By Michael K. Stanley
The SEC announced on Jan 3 that disclosure and accounting fraud charges will be levied against Life Partners Holdings Inc., a Waco-based, publicly traded life settlement
firm that is considered a pioneer in the secondary market.
The SEC also alleges that CEO Brain Pardo, general counsel Scott Paden and CFO David Marten misled shareholders by failing to alert them of an important and essentially detrimental risk that the company was taking. The allegations state that Life Partners Inc., was “systematically and materially underestimating the life expectancy
estimates that it used to price transactions.” The three executives are alleged to have then overvalued the assets held on the company’s books in the interest of creating the appearance of a consistent flow of income from the life settlement transactions.

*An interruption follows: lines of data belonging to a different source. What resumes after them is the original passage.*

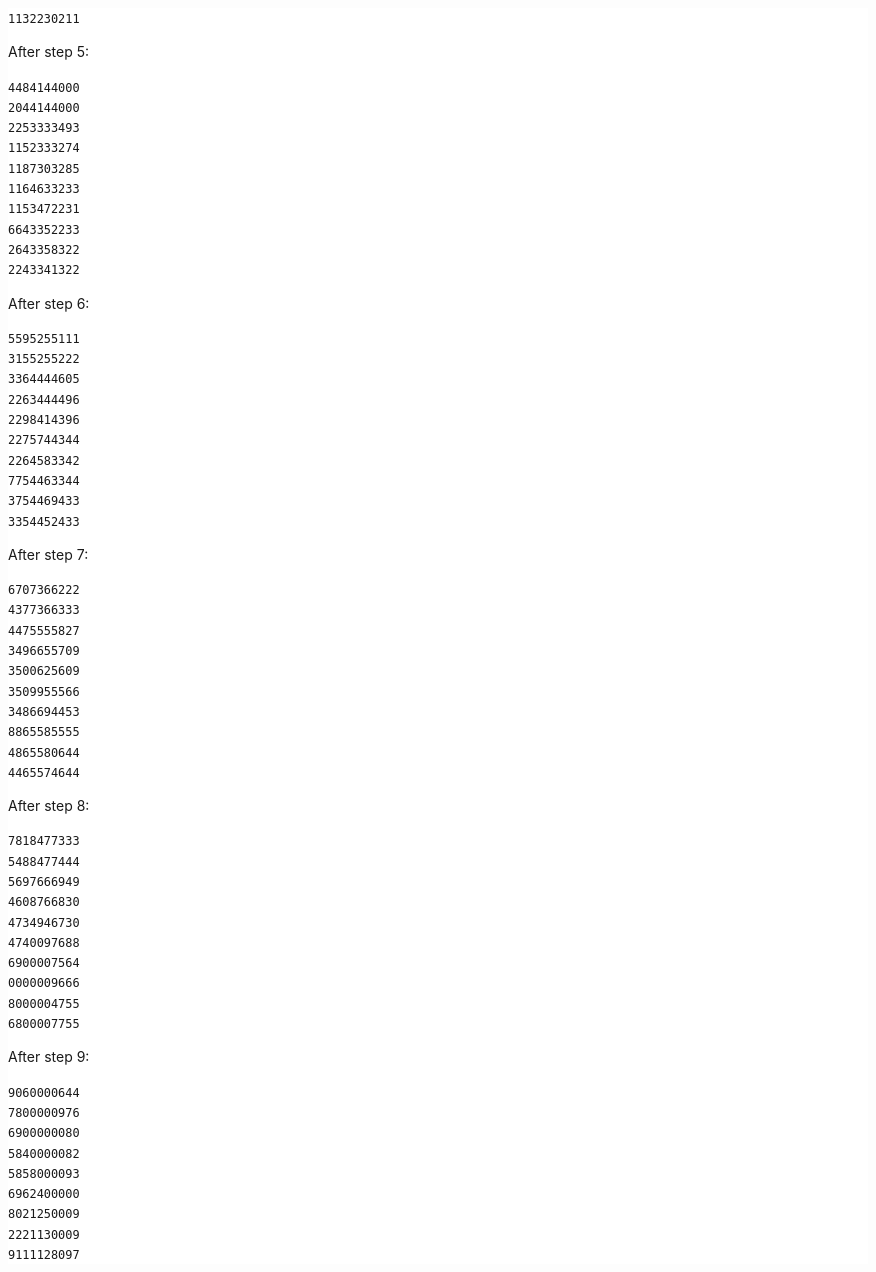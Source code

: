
 ```
1132230211
```
After step 5:
```
4484144000
2044144000
2253333493
1152333274
1187303285
1164633233
1153472231
6643352233
2643358322
2243341322
```
After step 6:
```
5595255111
3155255222
3364444605
2263444496
2298414396
2275744344
2264583342
7754463344
3754469433
3354452433
```
After step 7:
```
6707366222
4377366333
4475555827
3496655709
3500625609
3509955566
3486694453
8865585555
4865580644
4465574644
```
After step 8:
```
7818477333
5488477444
5697666949
4608766830
4734946730
4740097688
6900007564
0000009666
8000004755
6800007755
```
After step 9:
```
9060000644
7800000976
6900000080
5840000082
5858000093
6962400000
8021250009
2221130009
9111128097
```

The allegations state that since 1999, Life Partners Inc. have utilized the services of a Dr. Donald T. Cassidy, a Reno, Nev.-based doctor with no actuarial training. Dr. Cassidy apparently utilized a life expectancy methodology that was formulated by a former underwriter and current partner in the company that underestimated life expectancies therefore making the policies that were being sold appear more attractive to investors.
The SEC alleges that during the process of artificially underestimating the life expectancy of policyholders that Pardo and Paden then sold $11.5 million and $300,000 respectively in Life Partners stock at inflated prices.